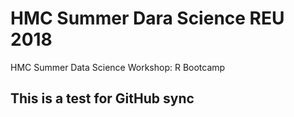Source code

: # HMC Summer Dara Science REU 2018
HMC Summer Data Science Workshop: R Bootcamp

## This is a test for GitHub sync
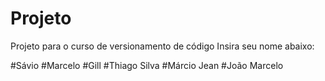 # Projeto
Projeto para o curso de versionamento de código
Insira seu nome abaixo:

#Sávio
#Marcelo
#Gill
#Thiago Silva
#Márcio Jean
#João Marcelo
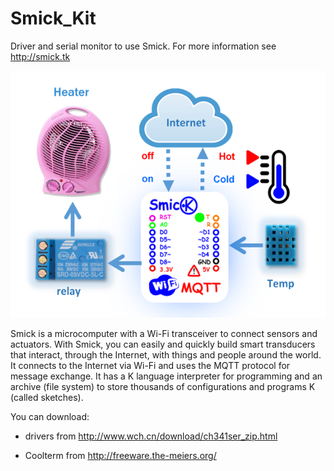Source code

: # Smick_Kit
Driver and serial monitor to use Smick.
For more information see http://smick.tk

![alt-text](https://github.com/infosmick/Smick_Kit/blob/master/circuit.png)

Smick is a microcomputer with a Wi-Fi transceiver to connect sensors and actuators. With Smick, you can easily and quickly build smart transducers that interact, through the Internet, with things and people around the world. It connects to the Internet via Wi-Fi and uses the MQTT protocol for message exchange. It has a K language interpreter for programming and an archive (file system) to store thousands of configurations and programs K (called sketches). 

You can download:

- drivers from http://www.wch.cn/download/ch341ser_zip.html

- Coolterm from http://freeware.the-meiers.org/ 
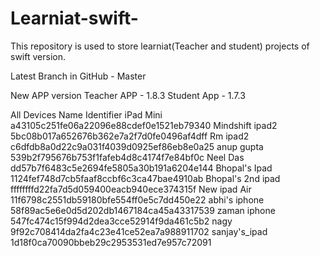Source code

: # Learniat-swift-
This repository is used to store learniat(Teacher and student) projects of swift version.

Latest Branch in GitHub - Master 


New APP version
Teacher APP - 1.8.3
Student App - 1.7.3


All Devices
Name                Identifier
iPad Mini           a43105c251fe06a22096e88cdef0e1521eb79340
Mindshift ipad2     5bc08b017a652676b362e7a2f7d0fe0496af4dff
Rm ipad2            c6dfdb8a0d22c9a031f4039d0925ef86eb8e0a25
anup gupta          539b2f795676b753f1fafeb4d8c4174f7e84bf0c
Neel Das            dd57b7f6483c5e2694fe5805a30b191a6204e144
Bhopal's Ipad       1124fef748d7cb5faaf8ccbf6c3ca47bae4910ab
Bhopal's 2nd ipad	ffffffffd22fa7d5d059400eacb940ece374315f
New ipad Air        11f6798c2551db59180bfe554ff0e5c7dd450e22
abhi's iphone       58f89ac5e6e0d5d202db1467184ca45a43317539
zaman iphone        547fc474c15f994d2dea3cce52914f9da461c5b2
nagy                9f92c708414da2fa4c23e41ce52ea7a988911702
sanjay's_ipad       1d18f0ca70090bbeb29c2953531ed7e957c72091
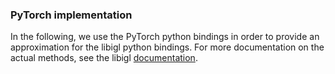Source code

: ### PyTorch implementation

In the following, we use the PyTorch python bindings in order to provide an approximation for the libigl python bindings. For more documentation on the actual methods, see the libigl [documentation](https://libigl.github.io/libigl-python-bindings/igl_docs/). 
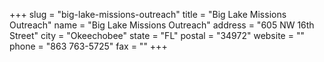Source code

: +++
slug = "big-lake-missions-outreach"
title = "Big Lake Missions Outreach"
name = "Big Lake Missions Outreach"
address = "605 NW 16th Street"
city = "Okeechobee"
state = "FL"
postal = "34972"
website = ""
phone = "863 763-5725"
fax = ""
+++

• **Work item**: What the answer needs is every line from the data above with "more" in it.

• **Output for this task**:
For more information see http://smick.tk
In the following, we use the PyTorch python bindings in order to provide an approximation for the libigl python bindings. For more documentation on the actual methods, see the libigl [documentation](https://libigl.github.io/libigl-python-bindings/igl_docs/). 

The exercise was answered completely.